Нечего удивляться, что такого отца считают тираном и лишают тех крох любви и уважения, на которые он, дерзкий, может быть, претендует.
Человек, потерявший уважение в глазах своих близких, похож на засохшее дерево. Оно больше не распустится. Сухое дерево срубите на дрова и сожгите. Пусть хоть кому-нибудь будет тепло…
Карл — совсем чужой своему отцу. Он смотрит на него как сквозь закопченное стекло. Все, что приходится делать здесь, в лесу, кажется ненужным: расчистка пашни, посадка овощей, колка дров. Ведь в мире столько хороших отцов, которые вкладывают в руки своих сыновей не мотыгу, а перо.
3Однажды их посетил сам Мартин Круса. Он явился как раз в полдень, когда семья Лапы собиралась обедать. Круса приехал верхом на статном гнедом коне. На ногах у него были ярко начищенные высокие сапоги. Он выглядел очень молодцевато, этот широкоплечий мужчина со светлыми усами и румяным лицом. Голос Крусы рокотал, напоминая легкие раскаты грома. Нужно было считать за большую честь, что такой человек, оставив свои дела, отыскал этих ничтожных людей в их уединенном гнезде: ведь с тех пор как в Сибири захватил власть Колчак, Круса стал одним из самых влиятельных лиц во всей волости.
Паулина совершенно не могла сообразить, как принять такого гостя, — он приехал в самое обеденное время.

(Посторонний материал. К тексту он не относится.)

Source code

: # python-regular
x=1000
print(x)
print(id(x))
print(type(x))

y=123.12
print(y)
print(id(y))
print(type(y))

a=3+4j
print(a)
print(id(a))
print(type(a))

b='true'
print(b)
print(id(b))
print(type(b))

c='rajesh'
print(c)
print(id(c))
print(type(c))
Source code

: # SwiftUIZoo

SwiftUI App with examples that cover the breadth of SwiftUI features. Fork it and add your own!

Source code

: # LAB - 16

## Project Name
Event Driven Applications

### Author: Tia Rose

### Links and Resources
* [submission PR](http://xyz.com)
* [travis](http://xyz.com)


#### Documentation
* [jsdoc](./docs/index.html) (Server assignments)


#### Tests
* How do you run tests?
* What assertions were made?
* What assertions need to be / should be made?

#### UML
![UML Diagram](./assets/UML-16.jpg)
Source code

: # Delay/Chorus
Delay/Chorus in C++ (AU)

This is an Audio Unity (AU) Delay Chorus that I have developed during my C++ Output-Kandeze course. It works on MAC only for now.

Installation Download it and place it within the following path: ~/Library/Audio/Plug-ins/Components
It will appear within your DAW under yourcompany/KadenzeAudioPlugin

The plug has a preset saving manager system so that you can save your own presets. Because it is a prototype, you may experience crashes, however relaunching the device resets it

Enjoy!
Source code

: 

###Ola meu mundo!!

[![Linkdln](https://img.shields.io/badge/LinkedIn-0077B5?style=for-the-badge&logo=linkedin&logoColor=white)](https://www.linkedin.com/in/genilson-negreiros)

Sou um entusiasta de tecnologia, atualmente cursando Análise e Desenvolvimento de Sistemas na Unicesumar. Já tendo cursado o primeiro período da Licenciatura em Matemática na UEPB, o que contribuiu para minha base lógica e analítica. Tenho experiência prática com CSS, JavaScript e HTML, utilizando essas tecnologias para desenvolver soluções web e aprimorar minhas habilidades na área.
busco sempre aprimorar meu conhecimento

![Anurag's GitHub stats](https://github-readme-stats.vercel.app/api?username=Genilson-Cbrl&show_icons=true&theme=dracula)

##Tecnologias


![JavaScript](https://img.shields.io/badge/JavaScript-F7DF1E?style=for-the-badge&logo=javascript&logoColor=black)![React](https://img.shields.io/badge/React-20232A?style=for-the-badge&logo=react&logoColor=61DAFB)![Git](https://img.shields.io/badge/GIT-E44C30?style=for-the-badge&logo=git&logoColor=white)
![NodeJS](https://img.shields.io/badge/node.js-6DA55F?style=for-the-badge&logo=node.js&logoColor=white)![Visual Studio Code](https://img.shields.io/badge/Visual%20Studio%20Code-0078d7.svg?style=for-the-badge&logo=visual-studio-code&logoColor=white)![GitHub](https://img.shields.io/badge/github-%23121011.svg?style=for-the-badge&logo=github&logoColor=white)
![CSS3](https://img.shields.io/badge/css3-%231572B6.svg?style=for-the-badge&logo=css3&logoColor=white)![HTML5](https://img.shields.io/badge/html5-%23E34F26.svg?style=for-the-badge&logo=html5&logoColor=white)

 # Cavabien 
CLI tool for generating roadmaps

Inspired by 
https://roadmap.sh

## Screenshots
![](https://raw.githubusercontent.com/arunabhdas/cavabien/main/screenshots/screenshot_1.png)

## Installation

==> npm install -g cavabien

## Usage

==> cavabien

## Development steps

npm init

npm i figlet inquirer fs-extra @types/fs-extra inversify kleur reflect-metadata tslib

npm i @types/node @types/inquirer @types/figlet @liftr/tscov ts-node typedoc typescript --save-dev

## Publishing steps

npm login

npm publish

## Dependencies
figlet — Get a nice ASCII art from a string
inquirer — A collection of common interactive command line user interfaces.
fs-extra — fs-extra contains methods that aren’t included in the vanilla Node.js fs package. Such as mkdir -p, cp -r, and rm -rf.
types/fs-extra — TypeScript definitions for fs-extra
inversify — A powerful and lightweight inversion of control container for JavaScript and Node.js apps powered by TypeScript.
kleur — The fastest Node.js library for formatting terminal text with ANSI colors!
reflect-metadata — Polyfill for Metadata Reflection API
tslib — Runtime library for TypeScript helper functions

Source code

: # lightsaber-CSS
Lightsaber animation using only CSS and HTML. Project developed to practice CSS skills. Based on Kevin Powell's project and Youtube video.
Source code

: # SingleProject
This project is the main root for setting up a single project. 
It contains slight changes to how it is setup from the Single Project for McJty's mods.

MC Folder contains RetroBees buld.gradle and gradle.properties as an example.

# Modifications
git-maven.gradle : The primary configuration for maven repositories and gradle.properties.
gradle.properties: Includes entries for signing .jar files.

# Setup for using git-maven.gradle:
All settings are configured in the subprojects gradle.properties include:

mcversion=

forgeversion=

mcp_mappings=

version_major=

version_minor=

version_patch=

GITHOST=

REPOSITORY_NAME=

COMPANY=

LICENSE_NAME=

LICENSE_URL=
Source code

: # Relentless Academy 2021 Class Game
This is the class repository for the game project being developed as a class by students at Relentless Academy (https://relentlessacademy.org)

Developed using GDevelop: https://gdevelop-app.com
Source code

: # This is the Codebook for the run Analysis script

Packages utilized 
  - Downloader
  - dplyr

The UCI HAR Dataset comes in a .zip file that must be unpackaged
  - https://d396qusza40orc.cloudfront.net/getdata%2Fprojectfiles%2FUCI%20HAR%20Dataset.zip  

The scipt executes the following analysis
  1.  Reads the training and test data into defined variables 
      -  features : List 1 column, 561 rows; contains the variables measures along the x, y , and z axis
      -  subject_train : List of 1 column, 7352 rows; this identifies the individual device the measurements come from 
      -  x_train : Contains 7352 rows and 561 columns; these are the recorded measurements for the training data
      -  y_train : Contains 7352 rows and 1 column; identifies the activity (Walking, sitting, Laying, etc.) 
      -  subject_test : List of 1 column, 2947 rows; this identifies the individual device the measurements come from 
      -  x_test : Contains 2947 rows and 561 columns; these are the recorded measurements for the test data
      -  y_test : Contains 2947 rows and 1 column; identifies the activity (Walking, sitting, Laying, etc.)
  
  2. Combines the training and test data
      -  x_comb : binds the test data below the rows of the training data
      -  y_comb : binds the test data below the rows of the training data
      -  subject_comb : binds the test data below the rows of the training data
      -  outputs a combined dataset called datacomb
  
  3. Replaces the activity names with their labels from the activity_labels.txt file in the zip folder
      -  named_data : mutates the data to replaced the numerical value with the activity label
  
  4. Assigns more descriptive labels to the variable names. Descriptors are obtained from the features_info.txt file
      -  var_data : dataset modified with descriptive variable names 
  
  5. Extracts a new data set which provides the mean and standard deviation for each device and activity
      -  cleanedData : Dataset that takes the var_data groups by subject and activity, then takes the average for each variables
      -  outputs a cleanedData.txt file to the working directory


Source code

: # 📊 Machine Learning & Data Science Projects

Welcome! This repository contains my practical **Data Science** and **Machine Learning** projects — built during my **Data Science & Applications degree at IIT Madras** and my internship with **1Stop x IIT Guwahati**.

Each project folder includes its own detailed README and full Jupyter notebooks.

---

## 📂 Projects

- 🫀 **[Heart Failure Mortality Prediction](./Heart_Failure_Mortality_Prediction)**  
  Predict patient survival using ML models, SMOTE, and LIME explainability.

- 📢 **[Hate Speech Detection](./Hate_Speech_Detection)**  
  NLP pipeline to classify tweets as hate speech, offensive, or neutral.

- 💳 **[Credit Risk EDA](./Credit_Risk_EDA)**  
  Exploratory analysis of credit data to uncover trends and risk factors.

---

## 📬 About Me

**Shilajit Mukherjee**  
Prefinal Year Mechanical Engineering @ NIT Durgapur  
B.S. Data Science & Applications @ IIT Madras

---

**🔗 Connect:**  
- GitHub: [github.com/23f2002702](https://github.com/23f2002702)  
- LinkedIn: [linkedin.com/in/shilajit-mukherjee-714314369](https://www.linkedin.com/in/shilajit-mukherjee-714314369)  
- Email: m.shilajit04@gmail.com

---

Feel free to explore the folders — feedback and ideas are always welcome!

Надо было его чем-нибудь угостить, но не оскорбишь ли этим такого человека?
— Не будет ли у мужчин нескольких свободных дней, и не могут ли они прийти помочь мне поставить новую конюшню? — заговорил посетитель. — Старая конюшня стала тесновата. Подрастают молодые жеребята — новая конюшня совершенно необходима.
Этот человек будет строить новую конюшню! У Лапы не было даже навеса для телки, чтобы укрыть от метели. Лапе не приходится колебаться:
— Конечно, мы оба с сыном можем пойти к вам поработать. Сенокос ведь еще далеко…
— Это хорошо. Работы хватит на неделю. И тогда вы будете в расчете за прошлогодний долг. Если хотите, я могу вам дать пару новых кос, которые мне привезли из города.
Круса даже не слез с коня. Только сказал, чтобы завтра приходили к нему. Хозяйка и одна с домом справится.
Он сказал «хозяйка»! К лицу Паулины прилила кровь, и она вдруг затуманившимися глазами посмотрела вслед плечистому мужчине, скрывшемуся в лесу… Какая честь!..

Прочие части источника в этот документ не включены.